What you need to do -
Figure out the number of lines in the entries that hold the string "dimensional", then give that number and nothing else.

========

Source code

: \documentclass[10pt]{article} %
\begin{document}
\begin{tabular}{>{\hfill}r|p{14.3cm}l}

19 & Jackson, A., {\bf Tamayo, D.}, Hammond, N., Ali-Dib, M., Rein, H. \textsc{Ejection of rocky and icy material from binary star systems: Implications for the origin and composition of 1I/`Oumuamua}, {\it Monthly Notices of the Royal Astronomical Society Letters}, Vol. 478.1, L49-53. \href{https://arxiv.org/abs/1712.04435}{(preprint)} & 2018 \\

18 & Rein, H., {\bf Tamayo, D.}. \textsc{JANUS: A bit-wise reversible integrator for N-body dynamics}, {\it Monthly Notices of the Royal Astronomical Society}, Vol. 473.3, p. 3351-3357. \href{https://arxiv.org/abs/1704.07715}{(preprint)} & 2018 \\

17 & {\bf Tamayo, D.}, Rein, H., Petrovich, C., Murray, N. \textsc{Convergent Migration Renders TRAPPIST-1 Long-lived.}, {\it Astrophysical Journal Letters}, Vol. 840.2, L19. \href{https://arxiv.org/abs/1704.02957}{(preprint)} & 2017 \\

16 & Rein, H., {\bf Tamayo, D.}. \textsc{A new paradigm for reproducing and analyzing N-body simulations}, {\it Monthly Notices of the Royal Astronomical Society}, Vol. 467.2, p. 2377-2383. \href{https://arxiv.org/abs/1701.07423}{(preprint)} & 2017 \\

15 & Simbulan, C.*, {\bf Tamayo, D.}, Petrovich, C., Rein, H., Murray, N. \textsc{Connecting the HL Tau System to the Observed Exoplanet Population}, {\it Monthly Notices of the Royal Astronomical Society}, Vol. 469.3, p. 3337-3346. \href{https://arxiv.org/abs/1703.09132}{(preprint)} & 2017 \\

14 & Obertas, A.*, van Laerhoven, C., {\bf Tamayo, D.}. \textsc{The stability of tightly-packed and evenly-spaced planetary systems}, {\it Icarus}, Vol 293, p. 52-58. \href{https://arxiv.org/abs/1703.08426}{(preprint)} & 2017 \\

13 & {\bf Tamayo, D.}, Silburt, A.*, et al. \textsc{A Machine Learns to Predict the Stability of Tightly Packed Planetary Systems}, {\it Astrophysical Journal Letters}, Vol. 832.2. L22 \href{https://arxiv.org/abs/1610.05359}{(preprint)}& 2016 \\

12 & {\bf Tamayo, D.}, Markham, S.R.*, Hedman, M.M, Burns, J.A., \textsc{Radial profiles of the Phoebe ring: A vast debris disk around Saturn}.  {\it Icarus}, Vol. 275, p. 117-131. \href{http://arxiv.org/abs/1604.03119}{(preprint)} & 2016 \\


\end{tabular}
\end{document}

========

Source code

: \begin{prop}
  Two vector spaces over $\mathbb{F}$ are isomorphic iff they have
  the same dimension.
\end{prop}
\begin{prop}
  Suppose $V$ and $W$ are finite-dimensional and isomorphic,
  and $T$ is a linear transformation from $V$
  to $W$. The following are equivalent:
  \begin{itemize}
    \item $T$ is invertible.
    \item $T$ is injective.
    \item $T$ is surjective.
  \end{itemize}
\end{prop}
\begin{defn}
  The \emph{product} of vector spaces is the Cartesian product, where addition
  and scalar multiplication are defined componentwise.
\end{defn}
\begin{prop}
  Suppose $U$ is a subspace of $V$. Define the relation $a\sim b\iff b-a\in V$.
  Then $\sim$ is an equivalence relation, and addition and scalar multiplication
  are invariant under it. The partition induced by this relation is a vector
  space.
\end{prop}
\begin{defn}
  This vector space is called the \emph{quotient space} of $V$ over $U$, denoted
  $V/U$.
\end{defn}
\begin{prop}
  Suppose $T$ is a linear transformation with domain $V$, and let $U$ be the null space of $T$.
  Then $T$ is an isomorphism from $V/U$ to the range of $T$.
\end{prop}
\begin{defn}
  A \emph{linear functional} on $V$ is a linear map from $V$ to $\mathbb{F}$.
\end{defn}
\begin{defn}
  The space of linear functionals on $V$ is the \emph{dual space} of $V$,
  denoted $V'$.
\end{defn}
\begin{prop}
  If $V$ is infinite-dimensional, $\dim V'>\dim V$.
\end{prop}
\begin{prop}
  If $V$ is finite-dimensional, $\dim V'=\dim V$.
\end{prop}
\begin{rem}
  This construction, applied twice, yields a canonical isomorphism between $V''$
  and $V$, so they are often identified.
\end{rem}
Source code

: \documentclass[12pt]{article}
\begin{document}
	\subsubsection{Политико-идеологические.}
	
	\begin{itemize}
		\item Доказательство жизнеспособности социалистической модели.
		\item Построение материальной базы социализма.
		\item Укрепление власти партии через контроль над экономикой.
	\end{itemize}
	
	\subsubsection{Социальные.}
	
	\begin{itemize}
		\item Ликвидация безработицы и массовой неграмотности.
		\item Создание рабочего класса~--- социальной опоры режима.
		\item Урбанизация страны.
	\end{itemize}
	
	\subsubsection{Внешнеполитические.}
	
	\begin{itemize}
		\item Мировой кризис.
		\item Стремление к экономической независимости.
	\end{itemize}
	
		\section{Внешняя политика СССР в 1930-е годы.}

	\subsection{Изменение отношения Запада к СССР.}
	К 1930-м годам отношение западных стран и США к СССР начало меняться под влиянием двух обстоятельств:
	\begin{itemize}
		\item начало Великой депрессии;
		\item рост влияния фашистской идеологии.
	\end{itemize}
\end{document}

========

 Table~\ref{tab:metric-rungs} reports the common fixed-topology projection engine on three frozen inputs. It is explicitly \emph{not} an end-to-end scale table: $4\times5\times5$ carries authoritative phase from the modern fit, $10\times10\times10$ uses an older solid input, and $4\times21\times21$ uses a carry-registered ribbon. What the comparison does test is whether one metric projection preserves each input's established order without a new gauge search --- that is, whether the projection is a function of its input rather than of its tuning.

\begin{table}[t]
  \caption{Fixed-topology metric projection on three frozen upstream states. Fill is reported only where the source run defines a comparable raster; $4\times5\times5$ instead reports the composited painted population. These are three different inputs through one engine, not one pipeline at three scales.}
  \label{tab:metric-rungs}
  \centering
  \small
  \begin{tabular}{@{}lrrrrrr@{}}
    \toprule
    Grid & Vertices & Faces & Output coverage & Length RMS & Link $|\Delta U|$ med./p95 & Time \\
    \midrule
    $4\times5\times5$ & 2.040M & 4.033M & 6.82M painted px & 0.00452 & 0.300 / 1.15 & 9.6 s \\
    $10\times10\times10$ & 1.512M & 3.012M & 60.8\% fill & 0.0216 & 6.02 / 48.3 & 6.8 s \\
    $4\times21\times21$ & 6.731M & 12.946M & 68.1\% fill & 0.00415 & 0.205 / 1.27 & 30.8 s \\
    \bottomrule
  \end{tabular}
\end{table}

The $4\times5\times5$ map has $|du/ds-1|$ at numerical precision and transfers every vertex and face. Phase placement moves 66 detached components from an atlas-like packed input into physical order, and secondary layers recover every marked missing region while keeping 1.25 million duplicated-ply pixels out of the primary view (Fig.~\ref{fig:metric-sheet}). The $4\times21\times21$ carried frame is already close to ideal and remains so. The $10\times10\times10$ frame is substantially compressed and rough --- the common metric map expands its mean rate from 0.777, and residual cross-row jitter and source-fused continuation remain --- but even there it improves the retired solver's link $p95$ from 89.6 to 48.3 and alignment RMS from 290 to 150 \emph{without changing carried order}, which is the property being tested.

========

Solution -
3